White Oaks Mall is a shopping center in Springfield, Illinois, United States.  It is located at the junction of Illinois Route 4 (Veterans Parkway) and Wabash Avenue.  With  of retail space, it is the largest enclosed shopping center in Central Illinois. The mall's anchor stores are Macy's, Michaels, LA Fitness, and Dick's Sporting Goods. There are 2 vacant anchor stores that were once Bergner's and Sears.

History
The mall is located on the southwest side of Springfield, approximately five miles (8 km) southwest of the traditional city center. Construction started in 1974 and opened in 1977. Stix Baer & Fuller was an original anchor store, but it was closed in 1982 and sold to Kohl's when the former chain decided to close all operations outside its primary market of St. Louis, Missouri. At the time, this move coincided with rumors that Kohl's would also be operating a location at Hickory Point Mall in Forsyth, Illinois.
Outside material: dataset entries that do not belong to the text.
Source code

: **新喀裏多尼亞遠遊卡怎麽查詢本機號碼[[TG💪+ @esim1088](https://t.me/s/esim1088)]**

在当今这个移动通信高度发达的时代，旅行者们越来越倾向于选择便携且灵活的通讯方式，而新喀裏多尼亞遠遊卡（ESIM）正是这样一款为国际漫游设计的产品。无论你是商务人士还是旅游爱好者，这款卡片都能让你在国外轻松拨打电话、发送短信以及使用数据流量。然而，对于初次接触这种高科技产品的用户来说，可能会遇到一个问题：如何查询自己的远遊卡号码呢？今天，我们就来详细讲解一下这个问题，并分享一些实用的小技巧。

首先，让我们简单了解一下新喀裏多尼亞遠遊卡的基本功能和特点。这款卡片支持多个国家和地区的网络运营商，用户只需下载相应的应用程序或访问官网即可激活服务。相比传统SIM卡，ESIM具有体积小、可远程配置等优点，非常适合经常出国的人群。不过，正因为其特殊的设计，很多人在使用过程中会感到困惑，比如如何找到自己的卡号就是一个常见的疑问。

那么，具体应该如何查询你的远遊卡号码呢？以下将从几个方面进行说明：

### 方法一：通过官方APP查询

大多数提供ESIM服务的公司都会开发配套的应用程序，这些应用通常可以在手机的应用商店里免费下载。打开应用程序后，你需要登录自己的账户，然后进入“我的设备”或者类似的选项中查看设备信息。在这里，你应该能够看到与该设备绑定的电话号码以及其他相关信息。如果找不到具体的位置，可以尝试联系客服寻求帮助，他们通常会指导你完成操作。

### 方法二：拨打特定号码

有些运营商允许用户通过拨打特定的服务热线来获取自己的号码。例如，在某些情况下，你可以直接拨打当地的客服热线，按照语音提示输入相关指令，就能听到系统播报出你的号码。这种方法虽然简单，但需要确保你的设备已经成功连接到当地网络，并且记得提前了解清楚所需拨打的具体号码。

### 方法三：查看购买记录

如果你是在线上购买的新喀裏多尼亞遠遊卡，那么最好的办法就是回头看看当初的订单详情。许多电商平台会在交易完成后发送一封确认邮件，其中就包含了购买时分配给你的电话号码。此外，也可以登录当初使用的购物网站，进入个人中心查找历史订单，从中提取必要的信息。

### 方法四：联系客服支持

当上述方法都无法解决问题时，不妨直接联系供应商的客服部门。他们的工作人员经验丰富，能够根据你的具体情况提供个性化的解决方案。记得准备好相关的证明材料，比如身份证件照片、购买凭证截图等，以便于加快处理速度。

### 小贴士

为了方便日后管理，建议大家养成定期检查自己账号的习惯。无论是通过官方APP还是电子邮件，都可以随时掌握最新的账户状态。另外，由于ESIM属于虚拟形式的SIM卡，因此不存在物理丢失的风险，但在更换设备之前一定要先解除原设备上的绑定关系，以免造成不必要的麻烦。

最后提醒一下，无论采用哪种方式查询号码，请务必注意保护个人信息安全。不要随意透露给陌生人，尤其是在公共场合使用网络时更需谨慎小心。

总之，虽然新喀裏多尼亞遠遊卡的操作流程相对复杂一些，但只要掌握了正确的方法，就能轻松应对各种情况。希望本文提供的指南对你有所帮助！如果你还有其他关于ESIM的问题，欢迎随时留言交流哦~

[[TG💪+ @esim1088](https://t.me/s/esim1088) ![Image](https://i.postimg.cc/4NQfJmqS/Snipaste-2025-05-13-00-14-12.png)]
In the early 1990s, it underwent a $14 million renovation which included the addition of a new food court. A carousel was installed in 1997.

White Oaks Mall houses over 100 stores. Its operator, the Simon Property Group, which owns 80.7% of the mall, describes White Oaks Mall as a "super-regional shopping mall".  The mall shares its name with the White Oak, the state tree of Illinois.

The original planned name of the mall was Westroads Mall.  Ed McMahon and Billy Carter attended the grand opening held on August 24, 1977.

White Oaks Mall has a children's play area.  Children's Place and Carter's specialize in juvenile clothing.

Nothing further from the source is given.